PROBLEM DETAILS → Below are records; count how many of their lines contain the string "begin", and give only that number.

Saved entries →
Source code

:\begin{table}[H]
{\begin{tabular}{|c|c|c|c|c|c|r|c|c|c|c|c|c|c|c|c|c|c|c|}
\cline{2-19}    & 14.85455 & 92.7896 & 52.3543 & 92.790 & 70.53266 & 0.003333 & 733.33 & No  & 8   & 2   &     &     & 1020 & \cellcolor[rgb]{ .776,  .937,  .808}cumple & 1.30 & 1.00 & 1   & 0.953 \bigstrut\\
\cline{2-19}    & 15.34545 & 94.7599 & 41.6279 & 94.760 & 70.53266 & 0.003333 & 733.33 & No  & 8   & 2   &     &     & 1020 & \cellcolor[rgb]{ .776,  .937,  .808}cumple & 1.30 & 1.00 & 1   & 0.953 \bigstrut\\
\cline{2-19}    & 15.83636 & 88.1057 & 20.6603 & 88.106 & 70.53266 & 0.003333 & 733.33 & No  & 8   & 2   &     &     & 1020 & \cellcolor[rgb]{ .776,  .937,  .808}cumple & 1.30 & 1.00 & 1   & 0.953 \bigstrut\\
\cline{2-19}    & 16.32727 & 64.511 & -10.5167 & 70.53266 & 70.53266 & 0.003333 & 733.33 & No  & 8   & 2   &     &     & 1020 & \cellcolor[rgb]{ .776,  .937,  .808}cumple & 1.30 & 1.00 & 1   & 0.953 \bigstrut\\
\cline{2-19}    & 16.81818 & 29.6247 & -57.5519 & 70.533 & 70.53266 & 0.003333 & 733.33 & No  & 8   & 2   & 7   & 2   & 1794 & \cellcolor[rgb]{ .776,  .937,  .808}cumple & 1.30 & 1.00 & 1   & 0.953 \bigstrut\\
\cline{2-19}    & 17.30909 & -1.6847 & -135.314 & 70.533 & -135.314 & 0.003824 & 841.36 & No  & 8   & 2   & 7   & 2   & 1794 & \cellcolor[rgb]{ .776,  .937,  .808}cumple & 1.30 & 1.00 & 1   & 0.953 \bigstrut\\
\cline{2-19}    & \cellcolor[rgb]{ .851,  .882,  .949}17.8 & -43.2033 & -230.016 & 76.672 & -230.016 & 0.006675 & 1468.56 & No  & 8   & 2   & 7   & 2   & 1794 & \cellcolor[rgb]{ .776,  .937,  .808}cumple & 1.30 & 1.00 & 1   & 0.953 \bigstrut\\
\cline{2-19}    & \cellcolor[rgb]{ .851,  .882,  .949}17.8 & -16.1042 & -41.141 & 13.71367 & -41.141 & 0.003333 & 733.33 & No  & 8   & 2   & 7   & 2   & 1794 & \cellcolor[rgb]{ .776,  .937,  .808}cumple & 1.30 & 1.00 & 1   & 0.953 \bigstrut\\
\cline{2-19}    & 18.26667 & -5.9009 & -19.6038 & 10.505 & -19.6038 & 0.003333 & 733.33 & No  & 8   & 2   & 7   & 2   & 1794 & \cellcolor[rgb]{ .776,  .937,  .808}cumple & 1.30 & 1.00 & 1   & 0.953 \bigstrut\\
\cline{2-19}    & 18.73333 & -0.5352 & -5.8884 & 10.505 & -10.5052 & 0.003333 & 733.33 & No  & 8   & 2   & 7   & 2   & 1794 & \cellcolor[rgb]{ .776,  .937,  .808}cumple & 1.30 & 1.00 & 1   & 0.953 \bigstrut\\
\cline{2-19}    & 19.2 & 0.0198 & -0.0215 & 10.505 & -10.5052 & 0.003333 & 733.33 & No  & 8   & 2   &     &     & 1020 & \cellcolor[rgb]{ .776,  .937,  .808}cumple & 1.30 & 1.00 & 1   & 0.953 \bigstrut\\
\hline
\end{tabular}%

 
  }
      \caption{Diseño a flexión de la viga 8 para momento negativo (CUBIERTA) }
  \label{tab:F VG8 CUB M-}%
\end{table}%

RESULT BELOW → 2